WHAT YOU HAVE TO DO =>
For the entries below, state how many lines include the string "simultaneous", and write nothing besides that number.

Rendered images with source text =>
((

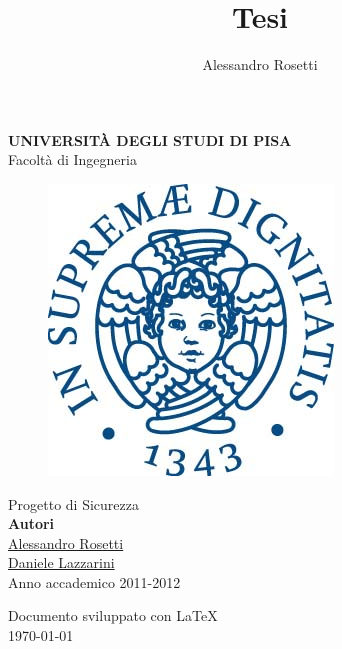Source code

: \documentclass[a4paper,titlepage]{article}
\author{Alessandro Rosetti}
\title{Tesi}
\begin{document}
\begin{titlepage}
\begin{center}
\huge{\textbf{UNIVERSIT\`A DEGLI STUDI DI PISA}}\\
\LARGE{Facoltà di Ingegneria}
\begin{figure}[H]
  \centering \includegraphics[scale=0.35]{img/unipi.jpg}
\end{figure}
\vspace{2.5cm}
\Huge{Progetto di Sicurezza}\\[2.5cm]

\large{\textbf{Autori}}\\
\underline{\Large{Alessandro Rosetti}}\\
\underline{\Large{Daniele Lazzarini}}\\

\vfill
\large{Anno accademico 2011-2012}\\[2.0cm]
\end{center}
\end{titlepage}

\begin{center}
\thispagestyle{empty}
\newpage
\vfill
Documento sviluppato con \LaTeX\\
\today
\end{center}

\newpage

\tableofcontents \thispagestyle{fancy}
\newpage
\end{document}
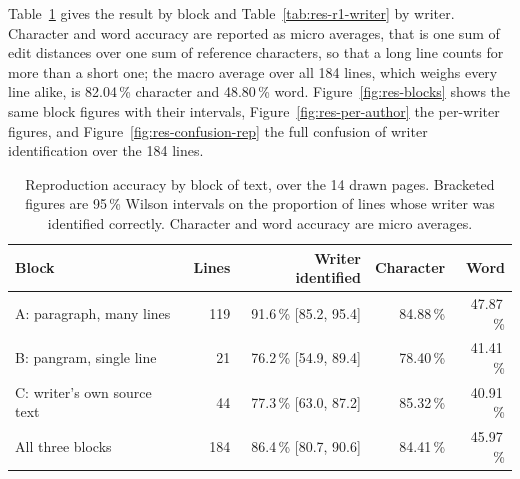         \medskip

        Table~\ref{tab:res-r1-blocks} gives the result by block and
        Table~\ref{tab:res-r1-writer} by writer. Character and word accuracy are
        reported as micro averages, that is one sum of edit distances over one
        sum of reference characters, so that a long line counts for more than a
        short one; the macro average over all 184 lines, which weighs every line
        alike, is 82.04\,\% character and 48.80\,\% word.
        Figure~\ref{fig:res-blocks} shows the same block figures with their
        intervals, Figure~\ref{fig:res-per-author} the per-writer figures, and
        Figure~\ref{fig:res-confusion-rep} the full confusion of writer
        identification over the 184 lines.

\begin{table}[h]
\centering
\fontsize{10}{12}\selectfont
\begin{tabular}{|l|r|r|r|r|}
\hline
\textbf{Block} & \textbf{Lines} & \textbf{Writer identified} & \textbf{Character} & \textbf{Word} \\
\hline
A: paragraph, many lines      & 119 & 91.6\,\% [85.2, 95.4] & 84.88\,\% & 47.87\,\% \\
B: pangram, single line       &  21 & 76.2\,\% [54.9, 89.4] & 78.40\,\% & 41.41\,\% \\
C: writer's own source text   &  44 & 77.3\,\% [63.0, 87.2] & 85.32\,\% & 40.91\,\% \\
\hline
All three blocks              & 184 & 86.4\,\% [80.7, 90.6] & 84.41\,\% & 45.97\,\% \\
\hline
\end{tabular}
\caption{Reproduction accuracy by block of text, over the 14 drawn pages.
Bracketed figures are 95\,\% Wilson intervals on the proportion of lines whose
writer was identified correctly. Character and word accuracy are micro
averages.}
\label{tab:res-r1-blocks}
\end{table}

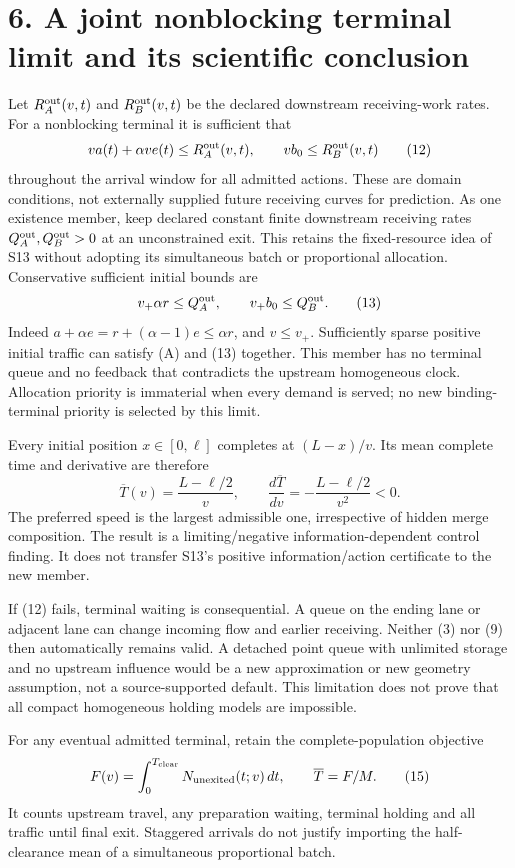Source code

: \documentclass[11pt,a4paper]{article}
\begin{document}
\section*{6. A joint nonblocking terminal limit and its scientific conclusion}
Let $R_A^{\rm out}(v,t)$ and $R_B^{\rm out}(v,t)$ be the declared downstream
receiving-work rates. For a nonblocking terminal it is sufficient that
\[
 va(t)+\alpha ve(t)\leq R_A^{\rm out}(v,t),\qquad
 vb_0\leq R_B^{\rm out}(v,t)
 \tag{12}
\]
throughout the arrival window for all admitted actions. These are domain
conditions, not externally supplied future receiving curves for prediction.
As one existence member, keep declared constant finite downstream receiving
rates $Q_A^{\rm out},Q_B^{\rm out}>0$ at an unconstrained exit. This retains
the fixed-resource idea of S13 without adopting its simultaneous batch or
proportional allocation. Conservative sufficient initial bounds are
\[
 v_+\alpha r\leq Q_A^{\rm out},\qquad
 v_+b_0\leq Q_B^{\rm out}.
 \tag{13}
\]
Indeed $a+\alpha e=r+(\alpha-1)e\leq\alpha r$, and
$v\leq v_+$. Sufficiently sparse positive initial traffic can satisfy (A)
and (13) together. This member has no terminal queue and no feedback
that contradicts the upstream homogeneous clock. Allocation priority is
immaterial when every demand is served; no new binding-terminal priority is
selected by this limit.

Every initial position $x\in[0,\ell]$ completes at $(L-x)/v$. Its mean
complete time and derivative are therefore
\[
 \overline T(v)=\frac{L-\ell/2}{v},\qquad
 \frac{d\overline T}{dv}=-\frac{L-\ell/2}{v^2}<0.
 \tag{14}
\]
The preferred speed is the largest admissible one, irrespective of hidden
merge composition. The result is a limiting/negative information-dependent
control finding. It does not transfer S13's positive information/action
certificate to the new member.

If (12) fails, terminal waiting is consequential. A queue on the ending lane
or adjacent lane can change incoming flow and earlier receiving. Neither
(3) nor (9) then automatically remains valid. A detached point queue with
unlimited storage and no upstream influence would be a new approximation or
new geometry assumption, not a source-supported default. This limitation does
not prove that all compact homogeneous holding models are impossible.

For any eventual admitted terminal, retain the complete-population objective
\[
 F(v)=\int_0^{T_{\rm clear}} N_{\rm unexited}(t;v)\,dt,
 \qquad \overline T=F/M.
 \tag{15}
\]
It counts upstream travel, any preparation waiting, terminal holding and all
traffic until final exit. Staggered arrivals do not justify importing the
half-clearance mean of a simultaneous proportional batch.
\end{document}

))

FINISHED EXERCISE =>
2